*** Begin section ***

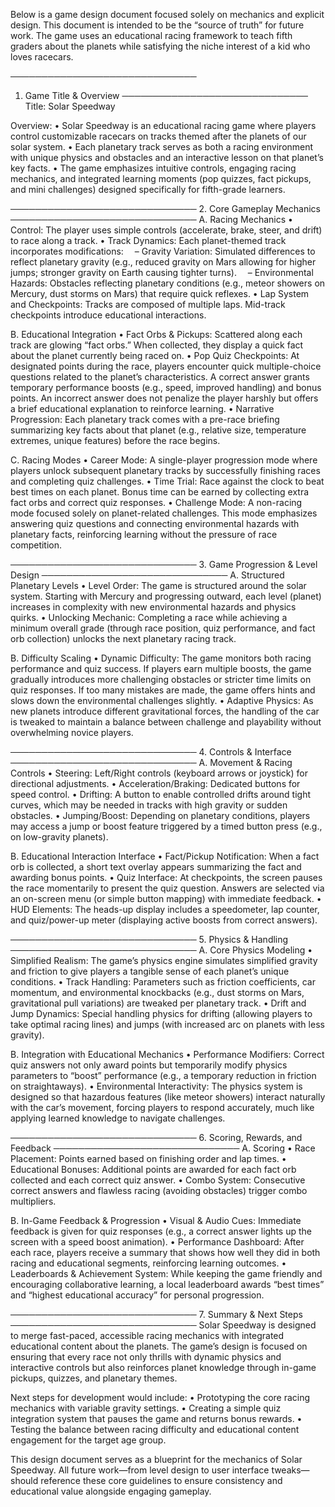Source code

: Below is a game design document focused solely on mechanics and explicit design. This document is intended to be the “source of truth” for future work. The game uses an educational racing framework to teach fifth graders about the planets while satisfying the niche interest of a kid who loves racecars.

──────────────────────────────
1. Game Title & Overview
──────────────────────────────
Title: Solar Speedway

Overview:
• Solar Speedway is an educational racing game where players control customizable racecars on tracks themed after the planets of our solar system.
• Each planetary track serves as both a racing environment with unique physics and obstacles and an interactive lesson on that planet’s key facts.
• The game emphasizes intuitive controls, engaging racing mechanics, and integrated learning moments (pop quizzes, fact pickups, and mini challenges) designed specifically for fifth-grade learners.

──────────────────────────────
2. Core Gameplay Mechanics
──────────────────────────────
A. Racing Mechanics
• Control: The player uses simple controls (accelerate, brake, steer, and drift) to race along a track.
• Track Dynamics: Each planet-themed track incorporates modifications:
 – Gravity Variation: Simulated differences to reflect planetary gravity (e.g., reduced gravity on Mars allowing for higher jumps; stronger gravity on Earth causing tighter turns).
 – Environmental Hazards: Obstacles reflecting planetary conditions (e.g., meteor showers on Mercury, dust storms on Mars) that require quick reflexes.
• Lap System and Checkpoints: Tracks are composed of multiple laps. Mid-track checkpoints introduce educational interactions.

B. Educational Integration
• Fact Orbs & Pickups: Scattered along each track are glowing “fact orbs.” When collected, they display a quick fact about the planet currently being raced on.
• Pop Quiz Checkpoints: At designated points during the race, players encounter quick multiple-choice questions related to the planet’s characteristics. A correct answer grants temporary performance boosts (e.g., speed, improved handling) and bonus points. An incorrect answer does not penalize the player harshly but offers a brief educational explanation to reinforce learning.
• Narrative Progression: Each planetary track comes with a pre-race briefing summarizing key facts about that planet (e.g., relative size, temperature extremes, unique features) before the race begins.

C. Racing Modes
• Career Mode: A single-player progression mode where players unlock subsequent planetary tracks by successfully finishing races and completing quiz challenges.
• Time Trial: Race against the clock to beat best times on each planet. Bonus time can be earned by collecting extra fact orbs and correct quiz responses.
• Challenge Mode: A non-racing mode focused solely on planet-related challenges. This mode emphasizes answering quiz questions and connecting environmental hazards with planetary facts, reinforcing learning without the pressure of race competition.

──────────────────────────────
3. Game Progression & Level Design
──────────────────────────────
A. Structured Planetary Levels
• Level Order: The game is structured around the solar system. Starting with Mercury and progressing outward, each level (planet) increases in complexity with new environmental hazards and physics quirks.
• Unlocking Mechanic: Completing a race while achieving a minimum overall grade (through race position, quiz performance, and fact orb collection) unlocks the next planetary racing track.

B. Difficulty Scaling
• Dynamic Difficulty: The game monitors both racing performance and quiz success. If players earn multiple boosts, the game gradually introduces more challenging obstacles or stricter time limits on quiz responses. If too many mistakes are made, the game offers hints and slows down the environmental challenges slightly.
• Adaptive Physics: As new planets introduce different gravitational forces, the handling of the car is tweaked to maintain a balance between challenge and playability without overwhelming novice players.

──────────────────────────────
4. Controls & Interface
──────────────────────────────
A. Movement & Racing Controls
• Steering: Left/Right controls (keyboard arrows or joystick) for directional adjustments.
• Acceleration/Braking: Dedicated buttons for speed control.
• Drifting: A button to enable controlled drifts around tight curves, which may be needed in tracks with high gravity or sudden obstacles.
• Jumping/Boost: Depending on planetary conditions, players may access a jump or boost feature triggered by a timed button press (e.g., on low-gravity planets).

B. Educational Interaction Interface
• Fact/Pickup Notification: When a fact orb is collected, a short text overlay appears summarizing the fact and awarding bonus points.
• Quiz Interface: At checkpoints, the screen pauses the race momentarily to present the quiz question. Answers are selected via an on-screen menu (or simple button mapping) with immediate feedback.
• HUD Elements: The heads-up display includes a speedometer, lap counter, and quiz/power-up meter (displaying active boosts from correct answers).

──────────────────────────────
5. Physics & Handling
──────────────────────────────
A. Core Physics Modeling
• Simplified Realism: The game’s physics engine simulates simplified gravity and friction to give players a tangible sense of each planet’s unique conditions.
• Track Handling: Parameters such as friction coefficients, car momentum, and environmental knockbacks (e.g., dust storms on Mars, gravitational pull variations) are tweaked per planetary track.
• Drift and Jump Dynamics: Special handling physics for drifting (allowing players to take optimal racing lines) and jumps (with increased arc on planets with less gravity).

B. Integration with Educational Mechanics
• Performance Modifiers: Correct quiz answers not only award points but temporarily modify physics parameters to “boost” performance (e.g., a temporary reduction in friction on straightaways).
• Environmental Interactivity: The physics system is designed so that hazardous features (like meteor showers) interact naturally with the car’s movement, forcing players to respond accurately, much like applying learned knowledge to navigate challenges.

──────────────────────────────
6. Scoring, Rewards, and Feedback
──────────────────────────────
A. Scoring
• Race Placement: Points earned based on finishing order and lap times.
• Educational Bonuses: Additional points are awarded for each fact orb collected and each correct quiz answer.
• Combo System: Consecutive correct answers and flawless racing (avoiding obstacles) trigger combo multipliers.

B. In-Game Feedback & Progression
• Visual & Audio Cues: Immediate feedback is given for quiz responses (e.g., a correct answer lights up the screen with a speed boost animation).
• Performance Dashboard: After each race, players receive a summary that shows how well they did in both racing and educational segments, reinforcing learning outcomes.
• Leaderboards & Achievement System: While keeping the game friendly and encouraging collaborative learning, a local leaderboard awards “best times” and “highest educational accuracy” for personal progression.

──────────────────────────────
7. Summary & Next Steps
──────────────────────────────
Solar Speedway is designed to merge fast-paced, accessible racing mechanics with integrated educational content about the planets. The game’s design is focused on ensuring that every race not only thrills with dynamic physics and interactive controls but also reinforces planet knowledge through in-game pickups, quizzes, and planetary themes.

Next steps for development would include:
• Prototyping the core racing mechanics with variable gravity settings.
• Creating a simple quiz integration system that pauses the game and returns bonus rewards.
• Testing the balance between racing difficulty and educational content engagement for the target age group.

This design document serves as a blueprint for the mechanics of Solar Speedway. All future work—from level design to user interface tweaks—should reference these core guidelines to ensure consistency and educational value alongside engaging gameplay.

*** End section ***
*** Begin section ***

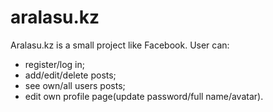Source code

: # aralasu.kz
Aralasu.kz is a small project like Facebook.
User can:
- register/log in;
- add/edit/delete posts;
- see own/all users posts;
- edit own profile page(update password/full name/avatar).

*** End section ***

** Activity **
Given the records above, reproduce precisely and only the lines between the line holding "1. Game Title & Overview" and the line holding "causing tighter turns).", inclusive.

** Answer box **
1. Game Title & Overview
──────────────────────────────
Title: Solar Speedway

Overview:
• Solar Speedway is an educational racing game where players control customizable racecars on tracks themed after the planets of our solar system.
• Each planetary track serves as both a racing environment with unique physics and obstacles and an interactive lesson on that planet’s key facts.
• The game emphasizes intuitive controls, engaging racing mechanics, and integrated learning moments (pop quizzes, fact pickups, and mini challenges) designed specifically for fifth-grade learners.

──────────────────────────────
2. Core Gameplay Mechanics
──────────────────────────────
A. Racing Mechanics
• Control: The player uses simple controls (accelerate, brake, steer, and drift) to race along a track.
• Track Dynamics: Each planet-themed track incorporates modifications:
 – Gravity Variation: Simulated differences to reflect planetary gravity (e.g., reduced gravity on Mars allowing for higher jumps; stronger gravity on Earth causing tighter turns).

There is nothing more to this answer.